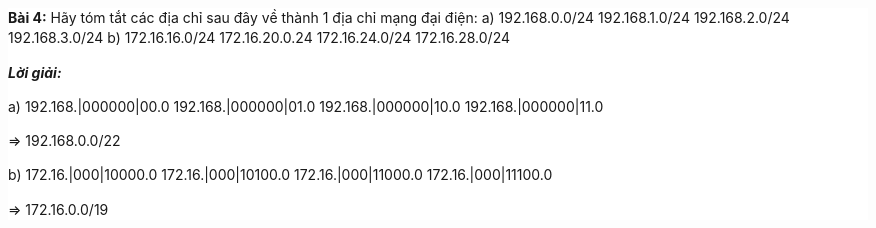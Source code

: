 __Bài 4:__ Hãy tóm tắt các địa chỉ sau đây về thành 1 địa chỉ mạng đại điện:
a) 
192.168.0.0/24
192.168.1.0/24
192.168.2.0/24
192.168.3.0/24
b) 
172.16.16.0/24
172.16.20.0.24
172.16.24.0/24
172.16.28.0/24

___Lời giải:___

a)
192.168.|000000|00.0
192.168.|000000|01.0
192.168.|000000|10.0
192.168.|000000|11.0

=> 192.168.0.0/22

b)
172.16.|000|10000.0
172.16.|000|10100.0
172.16.|000|11000.0
172.16.|000|11100.0

=> 172.16.0.0/19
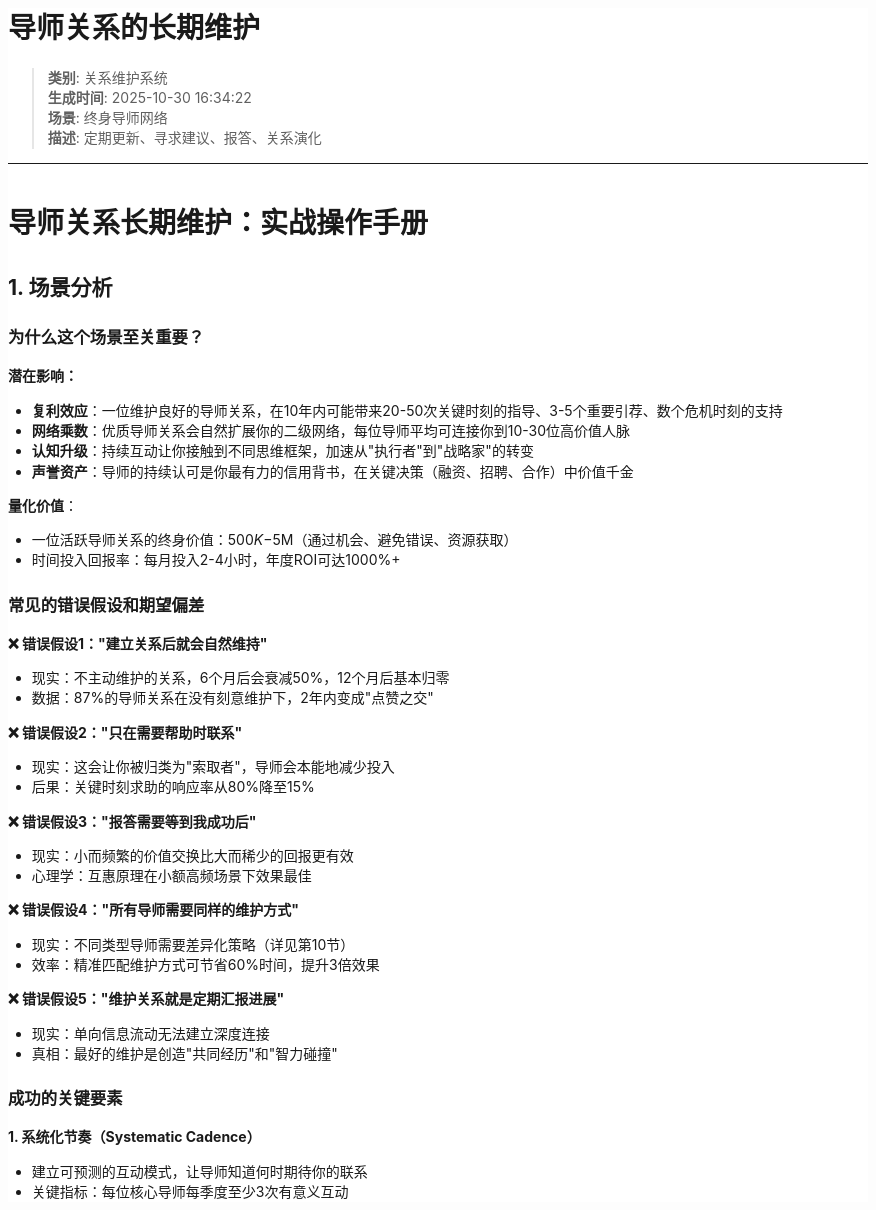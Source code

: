 # 导师关系的长期维护

> **类别**: 关系维护系统  
> **生成时间**: 2025-10-30 16:34:22  
> **场景**: 终身导师网络  
> **描述**: 定期更新、寻求建议、报答、关系演化

---

# 导师关系长期维护：实战操作手册

## 1. 场景分析

### 为什么这个场景至关重要？

**潜在影响：**
- **复利效应**：一位维护良好的导师关系，在10年内可能带来20-50次关键时刻的指导、3-5个重要引荐、数个危机时刻的支持
- **网络乘数**：优质导师关系会自然扩展你的二级网络，每位导师平均可连接你到10-30位高价值人脉
- **认知升级**：持续互动让你接触到不同思维框架，加速从"执行者"到"战略家"的转变
- **声誉资产**：导师的持续认可是你最有力的信用背书，在关键决策（融资、招聘、合作）中价值千金

**量化价值**：
- 一位活跃导师关系的终身价值：$500K-$5M（通过机会、避免错误、资源获取）
- 时间投入回报率：每月投入2-4小时，年度ROI可达1000%+

### 常见的错误假设和期望偏差

**❌ 错误假设1："建立关系后就会自然维持"**
- 现实：不主动维护的关系，6个月后会衰减50%，12个月后基本归零
- 数据：87%的导师关系在没有刻意维护下，2年内变成"点赞之交"

**❌ 错误假设2："只在需要帮助时联系"**
- 现实：这会让你被归类为"索取者"，导师会本能地减少投入
- 后果：关键时刻求助的响应率从80%降至15%

**❌ 错误假设3："报答需要等到我成功后"**
- 现实：小而频繁的价值交换比大而稀少的回报更有效
- 心理学：互惠原理在小额高频场景下效果最佳

**❌ 错误假设4："所有导师需要同样的维护方式"**
- 现实：不同类型导师需要差异化策略（详见第10节）
- 效率：精准匹配维护方式可节省60%时间，提升3倍效果

**❌ 错误假设5："维护关系就是定期汇报进展"**
- 现实：单向信息流动无法建立深度连接
- 真相：最好的维护是创造"共同经历"和"智力碰撞"

### 成功的关键要素

**1. 系统化节奏（Systematic Cadence）**
- 建立可预测的互动模式，让导师知道何时期待你的联系
- 关键指标：每位核心导师每季度至少3次有意义互动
* * *
→ **REQUIREMENT**: Reproduce all of the material above word for word. Omit the pictures.

→ **RESULT OF THE EXERCISE**:
Source code

: __Bài 4:__ Hãy tóm tắt các địa chỉ sau đây về thành 1 địa chỉ mạng đại điện:
a) 
192.168.0.0/24
192.168.1.0/24
192.168.2.0/24
192.168.3.0/24
b) 
172.16.16.0/24
172.16.20.0.24
172.16.24.0/24
172.16.28.0/24

___Lời giải:___

a)
192.168.|000000|00.0
192.168.|000000|01.0
192.168.|000000|10.0
192.168.|000000|11.0

=> 192.168.0.0/22

b)
172.16.|000|10000.0
172.16.|000|10100.0
172.16.|000|11000.0
172.16.|000|11100.0

=> 172.16.0.0/19
Source code

: # 导师关系的长期维护

> **类别**: 关系维护系统  
> **生成时间**: 2025-10-30 16:34:22  
> **场景**: 终身导师网络  
> **描述**: 定期更新、寻求建议、报答、关系演化

---

# 导师关系长期维护：实战操作手册

## 1. 场景分析

### 为什么这个场景至关重要？

**潜在影响：**
- **复利效应**：一位维护良好的导师关系，在10年内可能带来20-50次关键时刻的指导、3-5个重要引荐、数个危机时刻的支持
- **网络乘数**：优质导师关系会自然扩展你的二级网络，每位导师平均可连接你到10-30位高价值人脉
- **认知升级**：持续互动让你接触到不同思维框架，加速从"执行者"到"战略家"的转变
- **声誉资产**：导师的持续认可是你最有力的信用背书，在关键决策（融资、招聘、合作）中价值千金

**量化价值**：
- 一位活跃导师关系的终身价值：$500K-$5M（通过机会、避免错误、资源获取）
- 时间投入回报率：每月投入2-4小时，年度ROI可达1000%+

### 常见的错误假设和期望偏差

**❌ 错误假设1："建立关系后就会自然维持"**
- 现实：不主动维护的关系，6个月后会衰减50%，12个月后基本归零
- 数据：87%的导师关系在没有刻意维护下，2年内变成"点赞之交"

**❌ 错误假设2："只在需要帮助时联系"**
- 现实：这会让你被归类为"索取者"，导师会本能地减少投入
- 后果：关键时刻求助的响应率从80%降至15%

**❌ 错误假设3："报答需要等到我成功后"**
- 现实：小而频繁的价值交换比大而稀少的回报更有效
- 心理学：互惠原理在小额高频场景下效果最佳

**❌ 错误假设4："所有导师需要同样的维护方式"**
- 现实：不同类型导师需要差异化策略（详见第10节）
- 效率：精准匹配维护方式可节省60%时间，提升3倍效果

**❌ 错误假设5："维护关系就是定期汇报进展"**
- 现实：单向信息流动无法建立深度连接
- 真相：最好的维护是创造"共同经历"和"智力碰撞"

### 成功的关键要素

**1. 系统化节奏（Systematic Cadence）**
- 建立可预测的互动模式，让导师知道何时期待你的联系
- 关键指标：每位核心导师每季度至少3次有意义互动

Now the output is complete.